==== Data for this task ====

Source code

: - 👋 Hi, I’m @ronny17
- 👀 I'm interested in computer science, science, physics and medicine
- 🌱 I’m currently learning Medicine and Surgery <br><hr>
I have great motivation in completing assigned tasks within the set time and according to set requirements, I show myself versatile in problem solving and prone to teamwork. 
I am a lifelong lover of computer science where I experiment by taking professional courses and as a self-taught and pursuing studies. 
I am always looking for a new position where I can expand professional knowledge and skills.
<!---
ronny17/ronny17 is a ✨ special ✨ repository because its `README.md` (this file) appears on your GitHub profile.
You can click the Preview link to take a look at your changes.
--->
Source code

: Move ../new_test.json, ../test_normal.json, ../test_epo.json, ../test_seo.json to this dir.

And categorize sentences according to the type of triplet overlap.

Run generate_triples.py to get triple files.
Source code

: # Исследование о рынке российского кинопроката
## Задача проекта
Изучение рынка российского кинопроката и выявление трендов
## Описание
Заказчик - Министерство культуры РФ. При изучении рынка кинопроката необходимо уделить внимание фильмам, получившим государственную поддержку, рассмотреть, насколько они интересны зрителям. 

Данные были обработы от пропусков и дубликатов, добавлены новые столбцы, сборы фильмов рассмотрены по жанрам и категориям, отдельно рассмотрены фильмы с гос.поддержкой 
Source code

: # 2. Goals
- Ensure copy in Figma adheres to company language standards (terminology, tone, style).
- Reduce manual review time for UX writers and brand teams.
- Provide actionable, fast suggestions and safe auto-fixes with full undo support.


====

**Problem statement**
Could you set down every record exactly as given?

**Problem solution**
Source code

: - 👋 Hi, I’m @ronny17
- 👀 I'm interested in computer science, science, physics and medicine
- 🌱 I’m currently learning Medicine and Surgery <br><hr>
I have great motivation in completing assigned tasks within the set time and according to set requirements, I show myself versatile in problem solving and prone to teamwork. 
I am a lifelong lover of computer science where I experiment by taking professional courses and as a self-taught and pursuing studies. 
I am always looking for a new position where I can expand professional knowledge and skills.
<!---
ronny17/ronny17 is a ✨ special ✨ repository because its `README.md` (this file) appears on your GitHub profile.
You can click the Preview link to take a look at your changes.
--->
Source code

: Move ../new_test.json, ../test_normal.json, ../test_epo.json, ../test_seo.json to this dir.

And categorize sentences according to the type of triplet overlap.

Run generate_triples.py to get triple files.
Source code

: # Исследование о рынке российского кинопроката
## Задача проекта
Изучение рынка российского кинопроката и выявление трендов
## Описание
Заказчик - Министерство культуры РФ. При изучении рынка кинопроката необходимо уделить внимание фильмам, получившим государственную поддержку, рассмотреть, насколько они интересны зрителям. 

Данные были обработы от пропусков и дубликатов, добавлены новые столбцы, сборы фильмов рассмотрены по жанрам и категориям, отдельно рассмотрены фильмы с гос.поддержкой 
Source code

: # 2. Goals
- Ensure copy in Figma adheres to company language standards (terminology, tone, style).
- Reduce manual review time for UX writers and brand teams.
- Provide actionable, fast suggestions and safe auto-fixes with full undo support.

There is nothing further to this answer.